On 04/08/2019 01:05 PM, Eric Fried wrote:
On 4/8/19 10:43 AM, Chris Dent wrote:
* How (and should) we further split and shrink objects/resource_provider.py
To be specific here:
objects/resource_provider.py is currently ~2KLOC. That's not *horrible* (see below), and if it really didn't lend itself to being further subdivided, I would say we shouldn't force it just for the sake of making that number smaller.
However, IMO, this file logically deals with several things:
* Resource provider inventory/capacity/usage * Resource provider membership in aggregates * Traits on resource providers * Creating, updating, and deleting resource providers * Finding resource providers in various ways
If you look at the structure of the file (in its current order - see below) these groupings are pretty clear.

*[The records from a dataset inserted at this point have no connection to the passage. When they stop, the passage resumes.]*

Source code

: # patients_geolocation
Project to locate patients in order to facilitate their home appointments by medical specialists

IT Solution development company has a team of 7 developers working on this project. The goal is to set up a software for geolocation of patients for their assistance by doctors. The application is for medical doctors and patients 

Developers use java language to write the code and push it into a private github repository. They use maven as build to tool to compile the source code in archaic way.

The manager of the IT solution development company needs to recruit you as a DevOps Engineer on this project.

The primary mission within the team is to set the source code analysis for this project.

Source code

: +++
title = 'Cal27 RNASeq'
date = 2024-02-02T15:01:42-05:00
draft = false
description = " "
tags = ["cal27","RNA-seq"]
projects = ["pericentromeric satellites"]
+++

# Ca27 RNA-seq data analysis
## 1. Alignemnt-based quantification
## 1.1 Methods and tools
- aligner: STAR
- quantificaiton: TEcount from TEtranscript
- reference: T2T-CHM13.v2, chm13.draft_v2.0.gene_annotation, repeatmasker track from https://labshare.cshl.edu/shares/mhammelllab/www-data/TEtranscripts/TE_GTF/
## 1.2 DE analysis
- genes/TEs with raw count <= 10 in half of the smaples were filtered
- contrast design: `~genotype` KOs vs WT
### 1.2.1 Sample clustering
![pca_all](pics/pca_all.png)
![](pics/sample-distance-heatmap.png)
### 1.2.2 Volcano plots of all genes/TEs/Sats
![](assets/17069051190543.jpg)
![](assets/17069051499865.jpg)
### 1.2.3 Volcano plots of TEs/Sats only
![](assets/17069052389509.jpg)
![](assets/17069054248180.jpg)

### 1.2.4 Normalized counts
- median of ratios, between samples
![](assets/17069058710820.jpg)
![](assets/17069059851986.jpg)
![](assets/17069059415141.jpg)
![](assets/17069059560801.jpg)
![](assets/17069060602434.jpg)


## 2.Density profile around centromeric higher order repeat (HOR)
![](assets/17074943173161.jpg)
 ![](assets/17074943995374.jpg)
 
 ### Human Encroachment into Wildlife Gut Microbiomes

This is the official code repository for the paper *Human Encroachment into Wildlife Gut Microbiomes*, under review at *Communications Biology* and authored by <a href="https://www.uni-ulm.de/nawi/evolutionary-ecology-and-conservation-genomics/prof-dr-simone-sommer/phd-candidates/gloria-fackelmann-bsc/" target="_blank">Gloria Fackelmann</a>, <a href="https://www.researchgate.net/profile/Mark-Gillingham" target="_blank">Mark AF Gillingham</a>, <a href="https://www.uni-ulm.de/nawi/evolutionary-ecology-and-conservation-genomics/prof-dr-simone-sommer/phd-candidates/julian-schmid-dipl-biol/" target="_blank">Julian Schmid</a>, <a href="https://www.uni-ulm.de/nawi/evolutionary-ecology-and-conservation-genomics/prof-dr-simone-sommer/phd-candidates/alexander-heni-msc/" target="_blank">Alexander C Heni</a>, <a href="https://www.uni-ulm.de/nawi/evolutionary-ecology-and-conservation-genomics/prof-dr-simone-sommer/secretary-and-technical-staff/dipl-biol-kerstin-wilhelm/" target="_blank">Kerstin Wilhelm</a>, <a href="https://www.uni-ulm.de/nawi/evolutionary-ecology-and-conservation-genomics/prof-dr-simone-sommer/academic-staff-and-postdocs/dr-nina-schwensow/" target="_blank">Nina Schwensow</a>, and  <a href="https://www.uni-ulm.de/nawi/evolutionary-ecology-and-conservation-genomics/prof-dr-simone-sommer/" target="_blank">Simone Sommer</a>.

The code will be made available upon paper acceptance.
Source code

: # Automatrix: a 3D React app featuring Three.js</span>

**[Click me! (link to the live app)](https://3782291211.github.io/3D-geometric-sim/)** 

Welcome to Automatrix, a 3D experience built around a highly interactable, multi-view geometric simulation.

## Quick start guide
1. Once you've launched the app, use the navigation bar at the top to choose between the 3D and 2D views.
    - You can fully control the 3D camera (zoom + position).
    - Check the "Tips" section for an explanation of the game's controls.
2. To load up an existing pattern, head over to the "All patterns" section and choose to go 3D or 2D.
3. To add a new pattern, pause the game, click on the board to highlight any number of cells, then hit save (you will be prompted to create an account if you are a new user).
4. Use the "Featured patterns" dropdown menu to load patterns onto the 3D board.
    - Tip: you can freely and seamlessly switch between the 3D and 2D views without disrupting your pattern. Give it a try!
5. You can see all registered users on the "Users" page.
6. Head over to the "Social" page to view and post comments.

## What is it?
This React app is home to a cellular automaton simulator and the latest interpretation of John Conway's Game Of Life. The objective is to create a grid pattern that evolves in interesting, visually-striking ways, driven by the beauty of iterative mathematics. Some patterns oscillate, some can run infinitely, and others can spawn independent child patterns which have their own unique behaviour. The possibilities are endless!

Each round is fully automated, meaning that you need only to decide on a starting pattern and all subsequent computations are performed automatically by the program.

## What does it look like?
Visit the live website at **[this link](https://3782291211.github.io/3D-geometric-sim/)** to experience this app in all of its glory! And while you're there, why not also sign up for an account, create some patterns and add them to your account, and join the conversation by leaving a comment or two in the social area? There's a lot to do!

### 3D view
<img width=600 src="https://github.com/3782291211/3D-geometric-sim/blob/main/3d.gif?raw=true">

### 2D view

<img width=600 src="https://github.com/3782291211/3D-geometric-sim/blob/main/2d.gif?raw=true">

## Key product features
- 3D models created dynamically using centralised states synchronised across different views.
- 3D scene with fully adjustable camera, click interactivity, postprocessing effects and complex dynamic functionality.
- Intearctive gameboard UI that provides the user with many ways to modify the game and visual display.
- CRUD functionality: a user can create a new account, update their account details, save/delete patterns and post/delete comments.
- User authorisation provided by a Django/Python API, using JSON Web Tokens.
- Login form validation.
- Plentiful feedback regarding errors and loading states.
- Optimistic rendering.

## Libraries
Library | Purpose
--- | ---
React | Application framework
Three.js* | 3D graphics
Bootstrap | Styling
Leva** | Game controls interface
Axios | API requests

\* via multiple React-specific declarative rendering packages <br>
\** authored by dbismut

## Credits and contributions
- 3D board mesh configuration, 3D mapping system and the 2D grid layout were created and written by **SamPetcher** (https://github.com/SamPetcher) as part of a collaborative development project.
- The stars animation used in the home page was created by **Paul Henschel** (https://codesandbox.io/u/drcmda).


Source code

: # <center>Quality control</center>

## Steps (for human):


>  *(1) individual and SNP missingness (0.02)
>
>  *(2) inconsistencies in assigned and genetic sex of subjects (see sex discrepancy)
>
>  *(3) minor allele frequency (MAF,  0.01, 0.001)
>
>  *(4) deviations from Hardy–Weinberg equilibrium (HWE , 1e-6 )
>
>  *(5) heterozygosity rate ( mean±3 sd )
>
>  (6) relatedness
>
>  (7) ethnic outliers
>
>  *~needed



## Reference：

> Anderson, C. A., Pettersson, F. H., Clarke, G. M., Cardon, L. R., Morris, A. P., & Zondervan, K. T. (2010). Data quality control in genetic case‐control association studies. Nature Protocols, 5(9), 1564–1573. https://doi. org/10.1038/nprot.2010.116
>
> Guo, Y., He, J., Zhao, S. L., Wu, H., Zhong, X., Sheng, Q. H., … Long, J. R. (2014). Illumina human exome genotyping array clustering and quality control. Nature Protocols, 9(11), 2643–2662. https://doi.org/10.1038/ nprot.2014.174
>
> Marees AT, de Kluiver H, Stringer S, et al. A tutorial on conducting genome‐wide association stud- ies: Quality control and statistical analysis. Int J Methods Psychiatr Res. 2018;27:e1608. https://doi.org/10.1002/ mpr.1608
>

Note the presence of "resource provider" in each bullet above. We already have separate modules for dealing with e.g. CRUD of traits in their own right. Though the mapping isn't 1:1 with the above list.
So we have the following options, I think:
(1) Do nothing. Leave objects/resource_provider.py as is. (2) Move X-related stuff into the base X.py module, so like move things related to "Traits on resource providers" into objects/trait.py. This level of shuffle would probably entail things like creating a new module for aggregate.py (3) Split the above into separate modules while preserving their resource_provider-ness. From the perspective of code consuming the modules, this would look like:
from placement.objects import resource_provider as rp_crud from placement.objects.resource_provider import trait as rp_trait from placement.objects.resource_provider import search as rp_search from placement.objects import trait ... # Do CRUD-y stuff with resource providers rp = rp_crud.ResourceProvider(...) rp.create() # Do trait stuff t = trait.Trait(...) t.create() # Do trait-y stuff with resource providers rp_trait.add_traits_to_provider(rp, [t]) # Do search-y stuff with resource providers rp_search.get_all_by_filters(...)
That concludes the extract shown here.